The data Start Marker
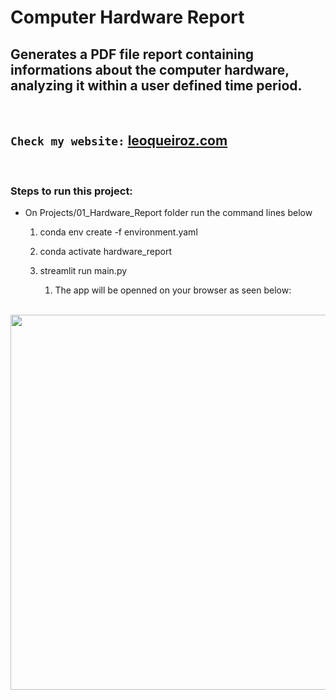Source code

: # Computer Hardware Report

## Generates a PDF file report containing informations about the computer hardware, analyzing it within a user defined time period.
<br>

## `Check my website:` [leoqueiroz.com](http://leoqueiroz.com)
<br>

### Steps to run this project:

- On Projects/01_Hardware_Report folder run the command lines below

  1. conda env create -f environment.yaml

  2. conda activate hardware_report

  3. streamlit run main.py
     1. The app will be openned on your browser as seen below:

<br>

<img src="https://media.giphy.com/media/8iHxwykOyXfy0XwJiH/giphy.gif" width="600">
The data End Marker
The data Start Marker
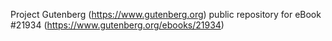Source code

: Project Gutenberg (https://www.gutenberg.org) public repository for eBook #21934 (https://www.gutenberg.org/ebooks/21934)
The data End Marker
The data Start Marker
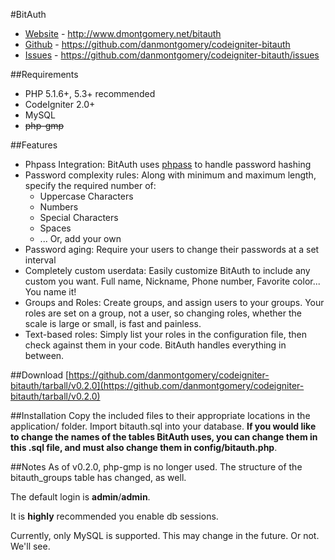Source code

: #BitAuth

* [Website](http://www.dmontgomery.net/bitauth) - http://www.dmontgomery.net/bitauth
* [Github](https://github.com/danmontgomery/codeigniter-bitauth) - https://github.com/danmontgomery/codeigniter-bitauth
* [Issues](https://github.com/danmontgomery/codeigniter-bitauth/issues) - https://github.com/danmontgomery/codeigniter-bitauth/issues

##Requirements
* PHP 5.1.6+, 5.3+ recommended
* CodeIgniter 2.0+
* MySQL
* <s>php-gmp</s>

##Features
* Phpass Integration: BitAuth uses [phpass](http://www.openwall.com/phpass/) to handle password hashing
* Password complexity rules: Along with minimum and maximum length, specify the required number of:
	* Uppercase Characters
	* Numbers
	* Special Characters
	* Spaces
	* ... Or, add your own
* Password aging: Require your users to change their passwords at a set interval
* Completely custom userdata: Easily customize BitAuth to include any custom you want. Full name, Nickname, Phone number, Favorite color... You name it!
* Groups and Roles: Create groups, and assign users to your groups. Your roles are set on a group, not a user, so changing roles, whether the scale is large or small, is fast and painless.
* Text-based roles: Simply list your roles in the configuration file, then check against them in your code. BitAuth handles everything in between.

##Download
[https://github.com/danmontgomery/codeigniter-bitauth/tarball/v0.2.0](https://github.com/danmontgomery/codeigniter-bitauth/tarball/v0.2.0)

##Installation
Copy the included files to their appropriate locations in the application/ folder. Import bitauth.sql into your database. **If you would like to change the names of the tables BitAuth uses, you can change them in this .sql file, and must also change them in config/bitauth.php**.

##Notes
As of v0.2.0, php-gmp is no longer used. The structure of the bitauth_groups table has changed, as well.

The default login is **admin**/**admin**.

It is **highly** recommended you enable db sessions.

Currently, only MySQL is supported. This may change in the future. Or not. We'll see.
The data End Marker
The task: Scan the material above and copy every line that holds the string "Characters".

Result of this task:
	* Uppercase Characters
	* Special Characters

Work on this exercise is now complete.